● EXERCISE MATERIALS:
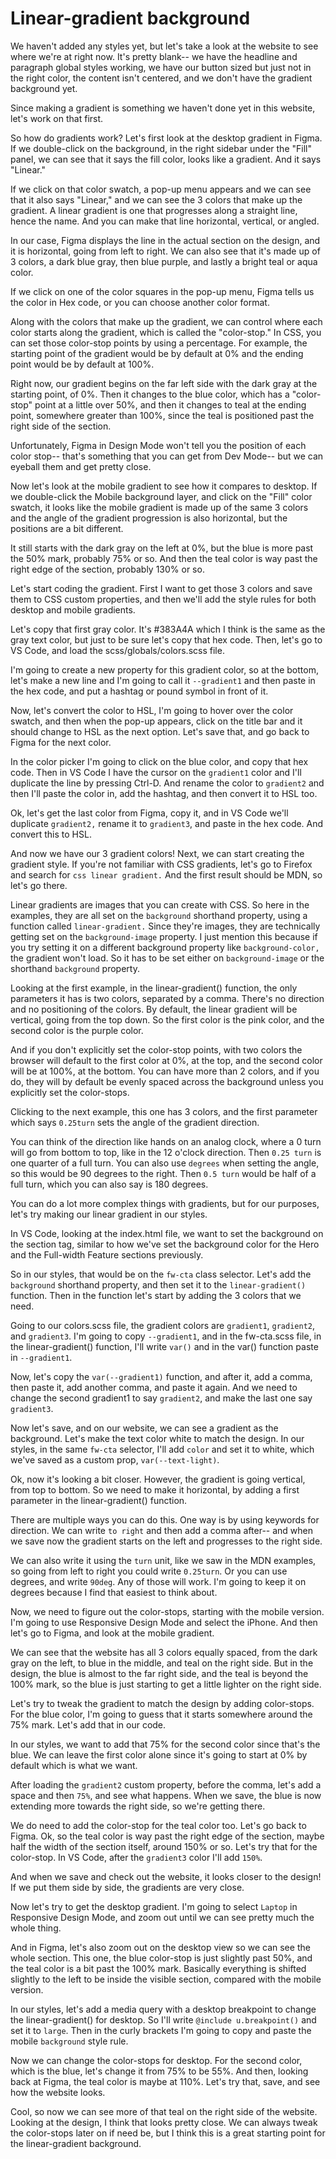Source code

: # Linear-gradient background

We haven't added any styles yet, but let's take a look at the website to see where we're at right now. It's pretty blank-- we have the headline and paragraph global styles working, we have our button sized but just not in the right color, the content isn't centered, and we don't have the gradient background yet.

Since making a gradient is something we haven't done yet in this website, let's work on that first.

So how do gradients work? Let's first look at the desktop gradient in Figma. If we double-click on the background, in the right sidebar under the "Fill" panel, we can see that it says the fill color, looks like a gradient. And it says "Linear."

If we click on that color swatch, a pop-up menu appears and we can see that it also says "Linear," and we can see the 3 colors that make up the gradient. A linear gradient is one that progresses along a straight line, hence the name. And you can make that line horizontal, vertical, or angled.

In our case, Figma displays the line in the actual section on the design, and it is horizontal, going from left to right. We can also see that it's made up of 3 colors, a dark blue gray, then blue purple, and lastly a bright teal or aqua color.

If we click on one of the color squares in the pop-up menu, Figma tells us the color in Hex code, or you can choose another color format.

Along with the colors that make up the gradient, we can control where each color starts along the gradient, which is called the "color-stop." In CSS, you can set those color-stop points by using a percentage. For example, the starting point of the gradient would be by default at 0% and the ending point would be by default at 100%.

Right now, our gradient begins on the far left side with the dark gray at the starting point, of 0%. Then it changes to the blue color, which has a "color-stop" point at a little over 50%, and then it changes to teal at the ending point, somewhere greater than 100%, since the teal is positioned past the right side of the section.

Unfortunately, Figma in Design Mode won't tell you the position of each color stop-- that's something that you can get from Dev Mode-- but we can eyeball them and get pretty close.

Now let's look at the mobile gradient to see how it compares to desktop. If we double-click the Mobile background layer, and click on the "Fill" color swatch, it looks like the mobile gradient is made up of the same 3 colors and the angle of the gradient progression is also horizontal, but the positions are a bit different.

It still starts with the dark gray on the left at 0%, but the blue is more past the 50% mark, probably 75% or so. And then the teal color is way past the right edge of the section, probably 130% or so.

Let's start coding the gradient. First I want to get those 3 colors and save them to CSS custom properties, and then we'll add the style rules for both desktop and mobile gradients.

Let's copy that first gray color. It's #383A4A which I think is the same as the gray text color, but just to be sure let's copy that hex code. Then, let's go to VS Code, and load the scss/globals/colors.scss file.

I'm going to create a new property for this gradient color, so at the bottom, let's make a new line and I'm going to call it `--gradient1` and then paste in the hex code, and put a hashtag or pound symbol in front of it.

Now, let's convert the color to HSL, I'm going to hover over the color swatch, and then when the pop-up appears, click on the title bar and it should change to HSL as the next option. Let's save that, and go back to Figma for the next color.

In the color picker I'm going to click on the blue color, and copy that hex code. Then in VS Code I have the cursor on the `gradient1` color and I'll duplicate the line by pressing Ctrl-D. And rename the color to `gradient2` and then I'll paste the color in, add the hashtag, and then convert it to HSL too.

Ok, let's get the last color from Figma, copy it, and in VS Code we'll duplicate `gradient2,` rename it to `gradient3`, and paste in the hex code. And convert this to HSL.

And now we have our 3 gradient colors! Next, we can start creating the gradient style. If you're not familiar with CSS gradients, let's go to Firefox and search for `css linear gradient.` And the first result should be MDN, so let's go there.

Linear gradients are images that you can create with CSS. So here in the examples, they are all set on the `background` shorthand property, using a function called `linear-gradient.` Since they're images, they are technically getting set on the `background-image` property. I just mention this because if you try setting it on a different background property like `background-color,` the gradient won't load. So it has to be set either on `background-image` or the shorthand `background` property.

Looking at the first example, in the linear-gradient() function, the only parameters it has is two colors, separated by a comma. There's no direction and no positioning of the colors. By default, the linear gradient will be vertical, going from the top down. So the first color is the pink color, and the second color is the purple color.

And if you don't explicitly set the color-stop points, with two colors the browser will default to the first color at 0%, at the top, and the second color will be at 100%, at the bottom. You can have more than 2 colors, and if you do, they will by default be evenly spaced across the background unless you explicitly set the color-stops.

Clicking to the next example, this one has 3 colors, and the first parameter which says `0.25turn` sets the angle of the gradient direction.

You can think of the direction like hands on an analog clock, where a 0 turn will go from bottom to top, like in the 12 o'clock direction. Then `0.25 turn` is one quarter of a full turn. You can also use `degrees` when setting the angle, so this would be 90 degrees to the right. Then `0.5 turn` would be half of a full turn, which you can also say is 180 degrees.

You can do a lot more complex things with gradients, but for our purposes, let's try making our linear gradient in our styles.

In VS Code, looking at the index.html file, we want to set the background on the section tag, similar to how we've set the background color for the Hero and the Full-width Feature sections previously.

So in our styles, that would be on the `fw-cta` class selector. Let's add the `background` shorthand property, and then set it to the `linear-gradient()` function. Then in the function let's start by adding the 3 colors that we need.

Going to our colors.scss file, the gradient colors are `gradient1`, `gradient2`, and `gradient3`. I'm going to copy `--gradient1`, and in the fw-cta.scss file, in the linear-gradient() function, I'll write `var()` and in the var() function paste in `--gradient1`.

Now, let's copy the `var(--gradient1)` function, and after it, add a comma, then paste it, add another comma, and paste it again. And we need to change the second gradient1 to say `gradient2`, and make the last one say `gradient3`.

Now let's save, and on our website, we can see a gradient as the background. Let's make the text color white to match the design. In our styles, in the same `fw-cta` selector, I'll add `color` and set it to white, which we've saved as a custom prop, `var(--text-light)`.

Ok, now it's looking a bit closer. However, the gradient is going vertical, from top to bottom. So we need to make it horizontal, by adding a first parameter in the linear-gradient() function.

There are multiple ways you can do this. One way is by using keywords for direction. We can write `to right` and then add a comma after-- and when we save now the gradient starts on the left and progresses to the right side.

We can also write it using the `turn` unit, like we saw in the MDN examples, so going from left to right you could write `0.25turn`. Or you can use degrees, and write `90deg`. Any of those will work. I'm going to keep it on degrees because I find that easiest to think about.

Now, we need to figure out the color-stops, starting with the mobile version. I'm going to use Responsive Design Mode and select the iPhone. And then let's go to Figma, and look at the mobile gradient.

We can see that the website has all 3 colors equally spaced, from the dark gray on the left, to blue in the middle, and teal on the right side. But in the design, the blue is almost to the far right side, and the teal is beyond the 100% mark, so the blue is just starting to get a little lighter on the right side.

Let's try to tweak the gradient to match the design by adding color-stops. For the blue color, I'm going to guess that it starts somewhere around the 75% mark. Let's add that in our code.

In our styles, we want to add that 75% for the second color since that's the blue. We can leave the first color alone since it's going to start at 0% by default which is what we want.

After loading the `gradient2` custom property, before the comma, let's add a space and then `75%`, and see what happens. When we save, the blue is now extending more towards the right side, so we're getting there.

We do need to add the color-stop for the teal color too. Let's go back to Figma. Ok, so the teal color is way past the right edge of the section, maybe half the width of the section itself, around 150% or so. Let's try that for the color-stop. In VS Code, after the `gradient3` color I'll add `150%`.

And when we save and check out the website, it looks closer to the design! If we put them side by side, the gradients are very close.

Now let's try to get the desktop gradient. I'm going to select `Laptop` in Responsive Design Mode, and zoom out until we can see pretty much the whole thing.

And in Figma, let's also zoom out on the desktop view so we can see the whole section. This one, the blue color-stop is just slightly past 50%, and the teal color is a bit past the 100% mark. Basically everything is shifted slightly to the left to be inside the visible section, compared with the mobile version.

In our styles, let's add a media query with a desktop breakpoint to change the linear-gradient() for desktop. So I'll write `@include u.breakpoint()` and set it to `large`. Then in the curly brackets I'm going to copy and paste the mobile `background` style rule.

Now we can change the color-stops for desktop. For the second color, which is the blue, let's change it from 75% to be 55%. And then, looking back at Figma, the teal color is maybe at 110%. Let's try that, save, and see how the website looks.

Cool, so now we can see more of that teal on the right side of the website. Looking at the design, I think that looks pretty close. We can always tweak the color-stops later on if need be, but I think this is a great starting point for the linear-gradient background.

● WHAT TO PRODUCE:
Word for word, restate the lines of the listing above starting at the line with "Now let's try" and ending at the line with "In our styles, let's", and nothing outside them.

● TASK SOLUTION:
Now let's try to get the desktop gradient. I'm going to select `Laptop` in Responsive Design Mode, and zoom out until we can see pretty much the whole thing.

And in Figma, let's also zoom out on the desktop view so we can see the whole section. This one, the blue color-stop is just slightly past 50%, and the teal color is a bit past the 100% mark. Basically everything is shifted slightly to the left to be inside the visible section, compared with the mobile version.

In our styles, let's add a media query with a desktop breakpoint to change the linear-gradient() for desktop. So I'll write `@include u.breakpoint()` and set it to `large`. Then in the curly brackets I'm going to copy and paste the mobile `background` style rule.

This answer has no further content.